Background: Permanent neonatal diabetes mellitus is caused by mutations in the KATP channel subunits. DEND (Developmental delay, Epilepsy, and Neonatal Diabetes) syndrome is the most severe form of permanent neonatal diabetes. We experienced a patient with DEND syndrome, who was initially misdiagnosed as type 1 diabetes, who has been successfully switched from insulin injection to oral sulfonylurea therapy.
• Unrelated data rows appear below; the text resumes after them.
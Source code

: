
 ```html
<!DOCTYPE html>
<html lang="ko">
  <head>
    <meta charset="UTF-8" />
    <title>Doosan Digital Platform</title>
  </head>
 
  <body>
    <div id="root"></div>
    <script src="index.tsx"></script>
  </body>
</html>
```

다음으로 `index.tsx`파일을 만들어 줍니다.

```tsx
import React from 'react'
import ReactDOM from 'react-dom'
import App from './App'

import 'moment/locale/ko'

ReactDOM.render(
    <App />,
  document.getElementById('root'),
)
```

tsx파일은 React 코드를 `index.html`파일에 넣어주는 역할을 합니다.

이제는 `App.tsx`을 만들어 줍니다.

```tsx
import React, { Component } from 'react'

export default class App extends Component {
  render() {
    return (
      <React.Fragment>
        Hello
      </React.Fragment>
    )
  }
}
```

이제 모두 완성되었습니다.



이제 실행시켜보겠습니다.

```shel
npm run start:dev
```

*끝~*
Case presentation: A 50-day-old male presented with fever and seizure, complicated by persistent hyperglycemia. He was born at 38 weeks of gestation with a birth weight of 2.75 kg. Laboratory findings were consistent with diabetic ketoacidosis, and insulin therapy was initiated with conventional regimen. Also, antiepileptic drug was administered to control seizure. At 10 months of age, he cannot hold his head up or make eye contact with others, and electroencephalography showed spike discharges from right central and left central area. At age 17.9 years, direct sequencing of KCNJ11 identified a heterozygous mutation of c.602G>A (p.R201H). Since then, gliclazide was initiated and the insulin dose was gradually reduced. After 3 months, insulin was discontinued with a gliclazide dose of 2.4 mg/kg. He continued to have excellent glycaemic control with HbA1c level of 5.9% at age 18.7 years. However, his psychomotor retardation was not improved. Currently, he is 18.8 years old and still not able to talk with others because of severe intellectual disability. The patient had neonatal diabetes, epilepsy, and pronounced severe developmental delay.
Conclusion: We described clinical course of a case of DEND syndrome caused by an activating mutation of KCNJ11.
Novel insights into clinical practice: This study emphasizes the necessity to screen KATP channel mutations in diabetes diagnosed before 6 months, especially if combined with developmental delay and epilepsy.